【中編】
「ここだよ」
彼に案内されて着いたのは、さっきまでいた街から2駅先の、落ち着いた感じの住宅街にある、煉瓦造りの小洒落たマンションで、そこの5階が彼らの住まいだった。
「当麻は、今日いるんだよな?」
「うん。何かやらなきゃいけないことがあるとか言ってたから、ずっといると思うけど・・・」
そう言って、鍵を差し込み、ドアノブを回した。
「あははははは!やだぁー!羽柴君たらぁ〜っ」
ぎょっとした。
耳に飛び込んできたのは、明らかに女の人の声だ。
視線落とせば、鮮やかな色のハイヒールが並んでいる。
「あ、また来てたんだ・・・」
横を窺うと、その真ん中に置かれた靴を見つめ、伸が、ぽつりと呟いた。
“また”だって?!
俺は、心の内で驚いた。
するとまた、奥から声が聞こえてきた。
「やだっ、ちょっと、羽柴君てばどこ触ってんのよっ、もおっ」
「えー、いいじゃん、ちょっとぐらい。な?いいだろ?な?な?」
「もー、しょうがないわねぇ」
――――っ!
なんだなんだなんだぁ〜〜〜〜〜っっ!!!
このどっかの安っぽい飲み屋のオヤジとアホ女みたいな会話は!
俺の頭は一気に噴火した。
気づくと、伸の手を引っ張り、予定されていた行動に移っていた。
「ちょっ、ちょっとちょっと、痛いよ、遼っ、どうしたんだい急に?!」
「どうしたもこうしたもないっ!いいから俺について来い!」
こっから先、口を開いたら、ここが公道であることも構わず、怒鳴り散らしてしまいそうで、俺は怒りを飲み込むように唇を閉じ、彼の手は放さないままにズンズン歩いて電車に乗った。

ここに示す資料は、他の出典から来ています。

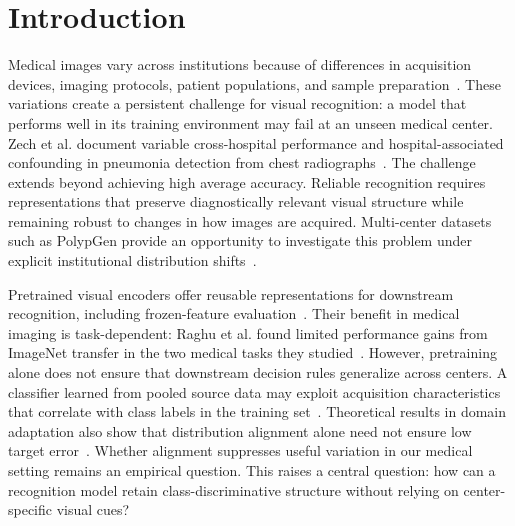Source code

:\section{Introduction}
\label{sec:introduction}

Medical images vary across institutions because of differences in acquisition devices, imaging protocols, patient populations, and sample preparation~\cite{ali2023polypgen}. These variations create a persistent challenge for visual recognition: a model that performs well in its training environment may fail at an unseen medical center. Zech et al. document variable cross-hospital performance and hospital-associated confounding in pneumonia detection from chest radiographs~\cite{zech2018generalization}. The challenge extends beyond achieving high average accuracy. Reliable recognition requires representations that preserve diagnostically relevant visual structure while remaining robust to changes in how images are acquired. Multi-center datasets such as PolypGen provide an opportunity to investigate this problem under explicit institutional distribution shifts~\cite{ali2023polypgen}.

Pretrained visual encoders offer reusable representations for downstream recognition, including frozen-feature evaluation~\cite{oquab2024dinov2}. Their benefit in medical imaging is task-dependent: Raghu et al. found limited performance gains from ImageNet transfer in the two medical tasks they studied~\cite{raghu2019transfusion}. However, pretraining alone does not ensure that downstream decision rules generalize across centers. A classifier learned from pooled source data may exploit acquisition characteristics that correlate with class labels in the training set~\cite{zech2018generalization}. Theoretical results in domain adaptation also show that distribution alignment alone need not ensure low target error~\cite{zhao2019invariant}. Whether alignment suppresses useful variation in our medical setting remains an empirical question. This raises a central question: how can a recognition model retain class-discriminative structure without relying on center-specific visual cues?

伸も、俺のこの様子に抵抗を諦めたようで、ふっと力を抜いて、途中からは大人しくされるがままになっている。
自分でもこれほどまでにムカつくとは思わなかった。
そうして、ナスティから借り受けた、小田原とは違う場所にある、柳生家所有の別宅に到着した。
征士と秀も、いざという時のために、夜にはここにやってくる予定になっている。
まさかとは思ったが、よもや本当にこんな事態になろうとは・・・!
駆け込むように入った部屋でも、俺は暫く、自分の中に渦巻く憤怒を収めることができなかった。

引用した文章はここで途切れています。